Diplomatische Zollsorgen: Deutsche Exporte unter Druck
Der anhaltende Zollkonflikt mit den Vereinigten Staaten hat im April Spuren in der Bilanz der deutschen Exportwirtschaft hinterlassen. Deutsche Unternehmen setzten im besagten Monat Waren im Wert von 131,1 Milliarden Euro weltweit ab. Damit sanken die Exporte sowohl um 1,7 Prozent im Vergleich zum Vormonat März als auch um 2,1 Prozent im Vergleich zum April des Vorjahres 2024.
Besonders augenscheinlich ist die Entwicklung im Handel mit den USA, dem bedeutendsten Partner Deutschlands. Vorläufige Daten des Statistischen Bundesamtes zeigen, dass die deutschen Ausfuhren mit einem Volumen von 13 Milliarden Euro auf den tiefsten Stand seit Oktober 2024 gefallen sind. Bereinigt um saisonale und kalendarische Einflüsse, lagen die Exporte in die Vereinigten Staaten um 6,3 Prozent unter denen des Vorjahrsapril.

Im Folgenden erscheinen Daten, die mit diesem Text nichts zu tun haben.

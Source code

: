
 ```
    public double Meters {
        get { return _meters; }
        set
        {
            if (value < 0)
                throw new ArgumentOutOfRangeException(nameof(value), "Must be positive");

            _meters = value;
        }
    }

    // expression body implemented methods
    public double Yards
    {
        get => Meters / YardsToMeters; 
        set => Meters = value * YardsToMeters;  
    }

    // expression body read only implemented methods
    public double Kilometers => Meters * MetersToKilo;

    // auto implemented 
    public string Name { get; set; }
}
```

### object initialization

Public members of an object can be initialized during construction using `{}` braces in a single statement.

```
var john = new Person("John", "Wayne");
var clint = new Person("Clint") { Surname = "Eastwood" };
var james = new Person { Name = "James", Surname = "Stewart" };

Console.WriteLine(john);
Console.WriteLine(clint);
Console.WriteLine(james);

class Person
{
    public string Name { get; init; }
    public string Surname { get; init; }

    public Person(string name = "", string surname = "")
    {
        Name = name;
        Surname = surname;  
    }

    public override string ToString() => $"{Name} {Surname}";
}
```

Die Gesamtergebnisse zeichnen jedoch ein weniger düsteres Bild. Trotz der aktuellen Rückschläge waren die deutschen Exportzahlen im ersten Quartal noch im grünen Bereich. Viele Geschäfte waren im Vorfeld der von US-Präsident Donald Trump angekündigten strengeren Handelspolitik vorverlegt worden, was einem leichten Anstieg der Exporte um 0,2 Prozent zwischen Januar und April führte.

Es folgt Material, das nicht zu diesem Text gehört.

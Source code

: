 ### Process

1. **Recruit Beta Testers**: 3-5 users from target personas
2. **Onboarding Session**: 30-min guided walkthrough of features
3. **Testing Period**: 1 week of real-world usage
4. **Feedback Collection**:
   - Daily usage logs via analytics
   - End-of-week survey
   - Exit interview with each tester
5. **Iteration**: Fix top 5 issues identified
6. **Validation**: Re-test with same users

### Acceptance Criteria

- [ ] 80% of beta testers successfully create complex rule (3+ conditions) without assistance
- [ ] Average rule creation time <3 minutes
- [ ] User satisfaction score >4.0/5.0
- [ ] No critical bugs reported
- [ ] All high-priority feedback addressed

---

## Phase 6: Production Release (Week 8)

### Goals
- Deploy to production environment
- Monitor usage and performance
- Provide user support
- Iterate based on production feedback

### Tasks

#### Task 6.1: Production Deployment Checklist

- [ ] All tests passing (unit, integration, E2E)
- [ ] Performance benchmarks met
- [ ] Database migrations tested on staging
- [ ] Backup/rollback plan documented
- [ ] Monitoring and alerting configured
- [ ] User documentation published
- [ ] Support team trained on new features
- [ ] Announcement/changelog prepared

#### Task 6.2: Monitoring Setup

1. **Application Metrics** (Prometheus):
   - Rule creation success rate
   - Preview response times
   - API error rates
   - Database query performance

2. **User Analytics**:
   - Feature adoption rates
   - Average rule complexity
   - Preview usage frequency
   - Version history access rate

Insbesondere die von Trump Anfang April 2025 bekanntgegebenen Maßnahmen haben zur Verschärfung der Lage beigetragen. Eine Einigung über die gegenseitigen Handelsbeschränkungen zwischen der EU und den USA scheint weiterhin ausständig. Zuletzt spitzte sich die Situation zu, als Washington die Zölle auf Stahl- und Aluminiumimporte von 25 auf 50 Prozent erhöhte.